Also note that even though the text element 40's layout is specified using absolute-positioned CSS, the authoring and generation of key-frame-group interpolated layouts can be applied to text layouts by interpolating their sizes only since the positioning of a text element is handled by the text layout system.
Note that if the document layout designer 12 wishes to change the key-frame group the newly created key-frame 44 belongs to, he can change the currently selected key-frame group before creating the new key-frame.

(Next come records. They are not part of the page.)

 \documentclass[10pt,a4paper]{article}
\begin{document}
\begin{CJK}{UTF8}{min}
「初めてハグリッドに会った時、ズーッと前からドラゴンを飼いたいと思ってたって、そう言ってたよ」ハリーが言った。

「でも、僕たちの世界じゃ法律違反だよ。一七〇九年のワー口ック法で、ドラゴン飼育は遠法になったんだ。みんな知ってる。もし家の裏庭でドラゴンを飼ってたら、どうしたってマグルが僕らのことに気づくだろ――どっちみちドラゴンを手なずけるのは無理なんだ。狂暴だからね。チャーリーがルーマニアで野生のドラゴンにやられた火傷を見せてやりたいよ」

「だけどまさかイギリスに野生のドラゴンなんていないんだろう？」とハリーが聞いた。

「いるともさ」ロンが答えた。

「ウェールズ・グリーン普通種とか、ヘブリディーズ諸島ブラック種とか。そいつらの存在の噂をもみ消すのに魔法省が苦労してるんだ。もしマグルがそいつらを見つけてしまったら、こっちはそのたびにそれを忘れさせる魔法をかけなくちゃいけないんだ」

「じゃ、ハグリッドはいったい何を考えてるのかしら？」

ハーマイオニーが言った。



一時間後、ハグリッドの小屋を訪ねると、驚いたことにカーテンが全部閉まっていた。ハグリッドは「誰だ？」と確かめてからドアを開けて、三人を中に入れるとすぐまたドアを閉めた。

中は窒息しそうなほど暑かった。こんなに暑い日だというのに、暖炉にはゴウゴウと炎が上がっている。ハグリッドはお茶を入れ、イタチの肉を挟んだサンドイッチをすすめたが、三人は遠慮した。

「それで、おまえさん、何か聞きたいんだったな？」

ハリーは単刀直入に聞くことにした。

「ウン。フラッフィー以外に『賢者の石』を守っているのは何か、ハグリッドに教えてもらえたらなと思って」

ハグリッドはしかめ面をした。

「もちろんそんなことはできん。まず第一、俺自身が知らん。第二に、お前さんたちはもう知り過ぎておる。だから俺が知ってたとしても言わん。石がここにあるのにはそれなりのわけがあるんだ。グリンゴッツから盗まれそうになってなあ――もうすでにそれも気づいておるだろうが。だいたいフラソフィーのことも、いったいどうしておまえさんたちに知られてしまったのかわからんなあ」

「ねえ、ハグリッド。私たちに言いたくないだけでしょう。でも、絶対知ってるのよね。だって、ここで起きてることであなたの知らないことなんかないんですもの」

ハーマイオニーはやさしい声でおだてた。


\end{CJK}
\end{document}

For example the layout designer 12 can select the key-frame group 33 before selecting the context menu 43. If the document layout designer 12 wishes to create the newly created key-frame to belong to a new key-frame group, he can unselect the currently selected key-frame group before creating the new key-frame.
Moreover, each key-frame group is identified by a unique id called a “groupId” that is managed by the browser-based editor 11. When the key-framed layouts associated with the text element 40 are persisted into the data store 28 of the server 10, the “groupIds” are persisted together, and when the text element 40 is reconstituted in the runtime document window 26, the key-frame group 33 and 34 are reconstituted based on the persisted key-frame “groupIds”.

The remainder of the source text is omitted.